■ Data in this exercise ■
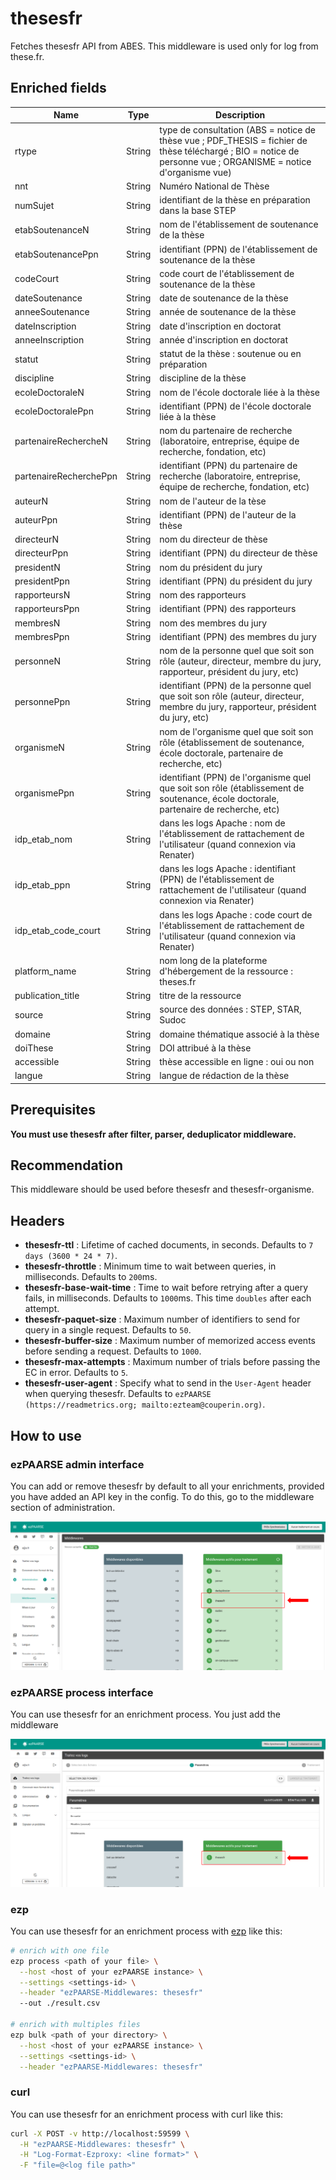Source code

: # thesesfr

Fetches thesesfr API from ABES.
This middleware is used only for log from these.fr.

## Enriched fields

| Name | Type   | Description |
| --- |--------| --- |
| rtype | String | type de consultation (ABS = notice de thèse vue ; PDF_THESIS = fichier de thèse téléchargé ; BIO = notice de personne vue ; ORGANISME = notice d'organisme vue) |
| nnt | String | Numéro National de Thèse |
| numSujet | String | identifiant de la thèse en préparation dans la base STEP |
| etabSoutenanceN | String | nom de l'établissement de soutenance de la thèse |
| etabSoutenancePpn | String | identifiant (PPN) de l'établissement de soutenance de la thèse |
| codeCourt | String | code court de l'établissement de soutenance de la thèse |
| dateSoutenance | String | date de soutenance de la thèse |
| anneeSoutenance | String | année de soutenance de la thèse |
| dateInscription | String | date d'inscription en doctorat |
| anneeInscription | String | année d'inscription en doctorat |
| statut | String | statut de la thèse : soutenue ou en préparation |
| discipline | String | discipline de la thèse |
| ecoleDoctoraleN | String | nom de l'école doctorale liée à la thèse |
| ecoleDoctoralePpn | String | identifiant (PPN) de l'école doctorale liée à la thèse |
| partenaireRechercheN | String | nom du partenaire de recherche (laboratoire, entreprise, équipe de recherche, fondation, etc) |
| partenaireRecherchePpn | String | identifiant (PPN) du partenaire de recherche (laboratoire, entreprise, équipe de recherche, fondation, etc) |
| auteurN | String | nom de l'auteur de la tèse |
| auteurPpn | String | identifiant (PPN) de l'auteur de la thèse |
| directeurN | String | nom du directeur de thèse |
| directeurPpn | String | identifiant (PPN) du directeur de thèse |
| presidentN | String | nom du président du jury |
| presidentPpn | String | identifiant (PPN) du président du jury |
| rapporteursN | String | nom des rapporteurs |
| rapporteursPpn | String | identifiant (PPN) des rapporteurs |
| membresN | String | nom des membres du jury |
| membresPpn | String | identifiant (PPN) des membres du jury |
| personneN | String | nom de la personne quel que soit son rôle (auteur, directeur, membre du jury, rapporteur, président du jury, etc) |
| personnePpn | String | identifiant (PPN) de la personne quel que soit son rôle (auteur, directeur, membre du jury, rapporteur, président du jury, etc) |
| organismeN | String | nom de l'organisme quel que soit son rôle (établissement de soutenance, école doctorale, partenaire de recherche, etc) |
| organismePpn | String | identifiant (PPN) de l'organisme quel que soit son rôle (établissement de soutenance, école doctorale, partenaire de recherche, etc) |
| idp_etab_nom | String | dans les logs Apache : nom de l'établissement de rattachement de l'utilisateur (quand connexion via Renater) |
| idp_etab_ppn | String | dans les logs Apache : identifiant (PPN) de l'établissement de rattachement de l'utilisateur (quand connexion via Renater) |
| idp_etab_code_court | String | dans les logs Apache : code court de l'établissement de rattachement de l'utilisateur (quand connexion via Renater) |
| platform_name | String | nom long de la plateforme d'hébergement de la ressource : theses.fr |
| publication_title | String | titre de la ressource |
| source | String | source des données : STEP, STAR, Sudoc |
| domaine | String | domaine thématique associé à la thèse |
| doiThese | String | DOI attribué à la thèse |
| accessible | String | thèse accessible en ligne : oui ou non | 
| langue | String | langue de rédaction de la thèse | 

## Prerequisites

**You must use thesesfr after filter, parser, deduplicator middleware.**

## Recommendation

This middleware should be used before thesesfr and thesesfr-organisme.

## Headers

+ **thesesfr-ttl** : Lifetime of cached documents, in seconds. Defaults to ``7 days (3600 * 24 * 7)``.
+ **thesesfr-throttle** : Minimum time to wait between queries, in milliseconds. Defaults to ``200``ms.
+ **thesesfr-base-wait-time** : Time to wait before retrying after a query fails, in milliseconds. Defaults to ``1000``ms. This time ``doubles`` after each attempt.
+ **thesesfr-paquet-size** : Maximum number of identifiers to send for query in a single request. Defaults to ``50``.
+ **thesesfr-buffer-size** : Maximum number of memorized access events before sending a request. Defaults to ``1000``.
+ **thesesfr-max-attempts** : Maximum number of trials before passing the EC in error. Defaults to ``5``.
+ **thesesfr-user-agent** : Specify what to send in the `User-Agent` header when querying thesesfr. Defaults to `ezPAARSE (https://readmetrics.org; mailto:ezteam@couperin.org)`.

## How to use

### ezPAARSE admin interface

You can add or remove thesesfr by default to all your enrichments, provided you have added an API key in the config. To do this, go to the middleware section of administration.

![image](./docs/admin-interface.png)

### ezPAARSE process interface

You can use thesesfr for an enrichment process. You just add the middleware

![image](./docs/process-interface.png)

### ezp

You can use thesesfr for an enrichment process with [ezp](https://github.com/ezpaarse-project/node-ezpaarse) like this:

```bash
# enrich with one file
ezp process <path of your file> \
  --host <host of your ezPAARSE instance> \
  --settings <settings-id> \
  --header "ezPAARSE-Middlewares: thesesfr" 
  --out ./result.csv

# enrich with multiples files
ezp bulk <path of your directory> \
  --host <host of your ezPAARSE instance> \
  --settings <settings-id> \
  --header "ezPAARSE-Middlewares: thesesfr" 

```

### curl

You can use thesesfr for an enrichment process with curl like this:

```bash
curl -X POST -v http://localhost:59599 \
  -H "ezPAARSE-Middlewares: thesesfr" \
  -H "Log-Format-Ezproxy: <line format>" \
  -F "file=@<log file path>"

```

■ What this task involves ■
With "partenaire" as the word to match, copy each line of the records that has it.

■ Answer area ■
| partenaireRechercheN | String | nom du partenaire de recherche (laboratoire, entreprise, équipe de recherche, fondation, etc) |
| partenaireRecherchePpn | String | identifiant (PPN) du partenaire de recherche (laboratoire, entreprise, équipe de recherche, fondation, etc) |
| organismeN | String | nom de l'organisme quel que soit son rôle (établissement de soutenance, école doctorale, partenaire de recherche, etc) |
| organismePpn | String | identifiant (PPN) de l'organisme quel que soit son rôle (établissement de soutenance, école doctorale, partenaire de recherche, etc) |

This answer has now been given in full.